As I said here, Mary Norris of the New Yorker “has consistently irritated me with her stubborn insistence on every bit of peevery that has encrusted the magazine over the years,” but I admit I enjoyed her (now five years old) squib on the magazine’s famous diaeresis (“those two dots, often mistaken for an umlaut”). I particularly liked the last couple of paragraphs:

We do change our style from time to time. My predecessor (and the former keeper of the comma shaker) told me that she used to pester the style editor, Hobie Weekes, who had been at the magazine since 1928, to get rid of the diaeresis. She found it fussy. She said that once, in the elevator, he told her he was on the verge of changing that style and would be sending out a memo soon.
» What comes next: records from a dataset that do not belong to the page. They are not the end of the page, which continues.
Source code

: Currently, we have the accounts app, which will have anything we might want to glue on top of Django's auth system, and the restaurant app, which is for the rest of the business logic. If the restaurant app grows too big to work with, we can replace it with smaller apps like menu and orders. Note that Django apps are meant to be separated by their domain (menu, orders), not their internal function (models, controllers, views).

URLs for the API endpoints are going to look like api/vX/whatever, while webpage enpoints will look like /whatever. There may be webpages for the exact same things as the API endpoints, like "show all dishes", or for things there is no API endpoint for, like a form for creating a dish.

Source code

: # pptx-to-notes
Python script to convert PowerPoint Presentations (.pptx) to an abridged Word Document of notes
And then he died.

This was in 1978. No one has had the nerve to raise the subject since.

(Sadly, we’ve had to let our subscription lapse after many years of enjoying it because they haven’t offered it at less than a hundred bucks, which we are not willing to spend for a magazine, no matter how good. WTF, New Yorker? Do you care only about the one-percenters now?)
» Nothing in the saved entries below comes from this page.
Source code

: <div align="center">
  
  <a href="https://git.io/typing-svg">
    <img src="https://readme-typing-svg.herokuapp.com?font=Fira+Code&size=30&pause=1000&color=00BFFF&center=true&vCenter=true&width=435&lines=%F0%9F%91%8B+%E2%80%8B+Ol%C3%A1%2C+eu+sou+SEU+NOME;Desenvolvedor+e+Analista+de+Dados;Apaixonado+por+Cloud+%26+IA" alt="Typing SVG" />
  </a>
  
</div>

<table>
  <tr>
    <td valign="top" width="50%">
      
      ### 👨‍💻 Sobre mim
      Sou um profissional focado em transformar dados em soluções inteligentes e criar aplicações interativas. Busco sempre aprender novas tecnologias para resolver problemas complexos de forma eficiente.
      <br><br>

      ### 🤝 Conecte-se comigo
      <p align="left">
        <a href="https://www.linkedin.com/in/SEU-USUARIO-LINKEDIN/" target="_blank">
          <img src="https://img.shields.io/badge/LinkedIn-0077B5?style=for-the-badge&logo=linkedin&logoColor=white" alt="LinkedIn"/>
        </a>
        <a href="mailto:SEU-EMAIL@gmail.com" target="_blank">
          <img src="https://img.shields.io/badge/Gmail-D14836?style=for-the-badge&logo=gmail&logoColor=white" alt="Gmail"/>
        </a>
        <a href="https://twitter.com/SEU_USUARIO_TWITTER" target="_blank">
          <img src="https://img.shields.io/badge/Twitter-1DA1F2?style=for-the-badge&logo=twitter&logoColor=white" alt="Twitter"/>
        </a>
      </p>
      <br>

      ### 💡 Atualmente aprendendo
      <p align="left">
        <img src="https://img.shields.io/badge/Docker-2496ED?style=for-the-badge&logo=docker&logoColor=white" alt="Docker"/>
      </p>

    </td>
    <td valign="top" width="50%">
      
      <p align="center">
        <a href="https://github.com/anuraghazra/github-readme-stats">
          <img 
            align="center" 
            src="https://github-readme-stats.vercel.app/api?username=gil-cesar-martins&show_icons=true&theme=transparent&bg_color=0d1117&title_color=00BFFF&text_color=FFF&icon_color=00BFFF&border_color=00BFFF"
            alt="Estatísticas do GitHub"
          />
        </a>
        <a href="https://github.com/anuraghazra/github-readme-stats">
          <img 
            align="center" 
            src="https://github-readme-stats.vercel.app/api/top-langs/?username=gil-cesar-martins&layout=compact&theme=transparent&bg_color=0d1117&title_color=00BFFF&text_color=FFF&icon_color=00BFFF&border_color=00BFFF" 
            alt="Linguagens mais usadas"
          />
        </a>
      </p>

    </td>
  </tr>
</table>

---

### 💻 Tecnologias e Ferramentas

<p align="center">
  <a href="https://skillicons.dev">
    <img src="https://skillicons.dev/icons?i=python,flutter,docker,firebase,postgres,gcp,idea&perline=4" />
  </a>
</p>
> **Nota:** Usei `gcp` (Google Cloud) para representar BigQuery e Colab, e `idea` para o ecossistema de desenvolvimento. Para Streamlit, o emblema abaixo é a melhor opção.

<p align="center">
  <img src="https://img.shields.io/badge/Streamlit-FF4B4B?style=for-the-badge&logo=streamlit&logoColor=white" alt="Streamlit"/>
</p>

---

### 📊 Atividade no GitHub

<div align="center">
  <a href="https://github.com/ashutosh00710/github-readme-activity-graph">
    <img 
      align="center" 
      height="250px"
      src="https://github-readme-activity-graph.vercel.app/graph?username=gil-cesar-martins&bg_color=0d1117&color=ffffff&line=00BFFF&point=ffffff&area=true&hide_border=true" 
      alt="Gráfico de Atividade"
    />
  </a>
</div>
Marcia Lynx Qualey on Arabic Literature.

Henry Ace Knight interviews Marcia Lynx Qualey, “a household name among students and aficionados of Arabic and Middle Eastern literature, many of whom avidly read her blog ArabLit.org.” There’s lots of interesting stuff there, for instance:

You wrote about the false claim of the emerging Arabic novel, and the distinction of “first Arabic novel” given to Muhammad Husayn Haykal’s Zaynab, in a recent post for Arab Lit. Could you talk a little more about that? Why is Zaynab frequently considered the first Arabic novel, and why is that problematic?
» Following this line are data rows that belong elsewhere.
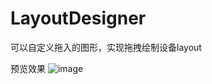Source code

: # LayoutDesigner
可以自定义拖入的图形，实现拖拽绘制设备layout

预览效果
![image](https://user-images.githubusercontent.com/26423565/117627326-a1ada300-b1aa-11eb-9472-0db1086efc51.png)
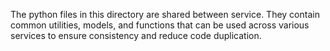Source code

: The python files in this directory are shared between service. They contain common utilities, models, and functions that can be used across various
services to ensure consistency and reduce code duplication.
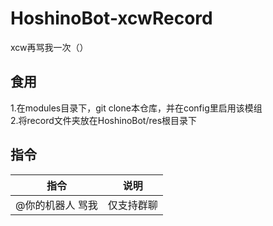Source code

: # HoshinoBot-xcwRecord
xcw再骂我一次（）
## 食用
1.在modules目录下，git clone本仓库，并在config里启用该模组  
2.将record文件夹放在HoshinoBot/res根目录下
## 指令
|指令|说明|
|-----|-----|
|@你的机器人 骂我|仅支持群聊|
The idea of the “emergence of the Arabic novel” irks me, as if Arabs started writing in a meaningful way when they started writing European-style novels. Instead, I like to view aspects of the European novel as being folded—incorporated, absorbed—into a very long Arabic narrative tradition. I find the “first-novelling” [of Zaynab] problematic because this—like other “first” tropes—is posited as a point of arrival (“first woman —,” “first Black —”). In this case, it’s as though in order to be real modernites, Arabs have to write in a form pioneered by Daniel Defoe. Except DeFoe was probably influenced by Ibn Tufail (twelfth century). So. Also descriptively, I just think it works better to view the Arabic literary tradition not as having a death and rebirth-as-novel, but as having a continuous tradition wherein elements of the European novel are enthusiastically incorporated, toyed with, reimagined.

And this depressing passage was highlighted by Helen DeWitt at Paperpools, where I got the link; Qualey has been asked about “the movement towards writing in a regional dialect, rather than in Modern Standard Arabic”:

[Children’s literature] is a thorny issue. Some authors want to write picture books in spoken dialect—and some have, like Sonia Nimr—but publishers tend to be very opposed, as they want to be able to sell into multiple markets and submit to prizes. Unfortunately, this even goes for dialogue. I loved Rania Amin’s Screams Behind Doors, which won the Etisalat Prize for best YA novel last November, but it felt weird to have these girls speaking to each other in Modern Standard Arabic. Rania told me she’d written the dialogue in Egyptian, but the publisher “fixed” it, worried they couldn’t otherwise submit to prizes and suchlike. A bit galling.

Some Hebrew Links.

1) Balashon investigates the word charoset חרסת, “a condiment made of fruits and spices with wine and sugar, used to sweeten the bitter herbs eaten on Passover night.” He begins with the seemingly “obvious and convincing” etymology given by Klein, “Probably formed from חרס cheres (=clay), in allusion to its claylike color,” and comes up with some interesting material:

Ronnie Haffner, of the site Safa Ivrit, suggested to me that perhaps the suffix –et ת- at the end of some Hebrew words means “leftovers after production”, so pesolet פסולת – “chips, stone dust” is what is leftover after carving פסל, and nesoret נסורת – “sawdust” is what remains after sawing נסר. So if this pattern holds, charoset could be the potsherds, which are left after breaking pottery.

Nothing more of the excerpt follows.